»»

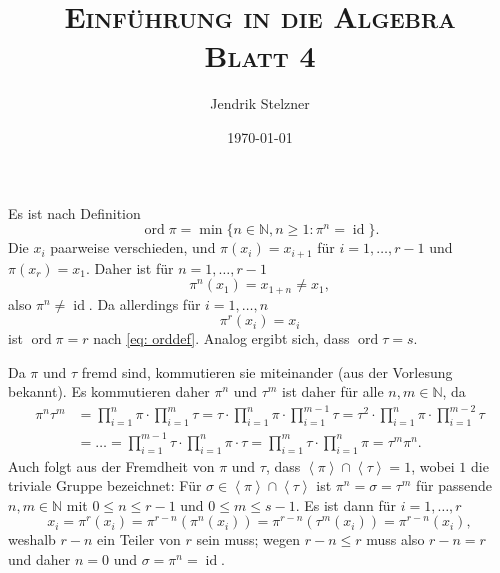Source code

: \documentclass[a4paper,10pt]{article}
\title{\textsc{Einführung in die Algebra \\ \Large Blatt 4}}
\author{Jendrik Stelzner}
\date{\today}
\theoremstyle{definition}
\newcommand{\N}{\mathbb{N}}
\newcommand{\id}{\operatorname{id}}
\newcommand{\ord}{\operatorname{ord}}
\newcommand{\gen}[1]{\left\langle#1\right\rangle}
\begin{document}
\maketitle





\section{}





\section{}


\subsection{}\label{ssc: zykelordnung}
Es ist nach Definition
\begin{equation}\label{eq: orddef}
 \ord \pi = \min\{n \in \N, n \geq 1 : \pi^n = \id \}.
\end{equation}
Die $x_i$ paarweise verschieden, und $\pi(x_i) = x_{i+1}$ für $i=1,\ldots,r-1$ und $\pi(x_r) = x_1$. Daher ist für $n=1,\ldots,r-1$
\[
 \pi^n(x_1) = x_{1+n} \neq x_1,
\]
also $\pi^n \neq \id$. Da allerdings für $i=1,\ldots,n$
\[
 \pi^r(x_i) = x_i 
\]
ist $\ord \pi = r$ nach \eqref{eq: orddef}. Analog ergibt sich, dass $\ord \tau = s$.

Da $\pi$ und $\tau$ fremd sind, kommutieren sie miteinander (aus der Vorlesung bekannt). Es kommutieren daher $\pi^n$ und $\tau^m$ ist daher für alle $n,m \in \N$, da
\begin{align*}
 \pi^n \tau^m
 &= \prod_{i=1}^n \pi \cdot \prod_{i=1}^m \tau
 = \tau \cdot \prod_{i=1}^n \pi \cdot \prod_{i=1}^{m-1} \tau
 = \tau^2 \cdot \prod_{i=1}^n \pi \cdot \prod_{i=1}^{m-2} \tau \\
 &= \ldots
 = \prod_{i=1}^{m-1} \tau \cdot \prod_{i=1}^n \pi \cdot \tau
 = \prod_{i=1}^m \tau \cdot \prod_{i=1}^n \pi
 = \tau^m \pi^n.
\end{align*}
Auch folgt aus der Fremdheit von $\pi$ und $\tau$, dass $\gen{\pi} \cap \gen{\tau} = 1$, wobei $1$ die triviale Gruppe bezeichnet: Für $\sigma \in \gen{\pi} \cap \gen{\tau}$ ist $\pi^n = \sigma = \tau^m$ für passende $n,m \in \N$ mit $0 \leq n \leq r-1$ und $0 \leq m \leq s-1$. Es ist dann für $i=1,\ldots,r$
\[
 x_i = \pi^{r}(x_i) = \pi^{r-n}(\pi^n(x_i)) = \pi^{r-n}(\tau^m(x_i)) = \pi^{r-n}(x_i),
\]
weshalb $r-n$ ein Teiler von $r$ sein muss; wegen $r-n \leq r$ muss also $r-n = r$ und daher $n=0$ und $\sigma = \pi^n = \id$.
\end{document}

««

What to work on: Go through the material above and return each line that holds the word "orddef".

Answer to this task:
\begin{equation}\label{eq: orddef}
ist $\ord \pi = r$ nach \eqref{eq: orddef}. Analog ergibt sich, dass $\ord \tau = s$.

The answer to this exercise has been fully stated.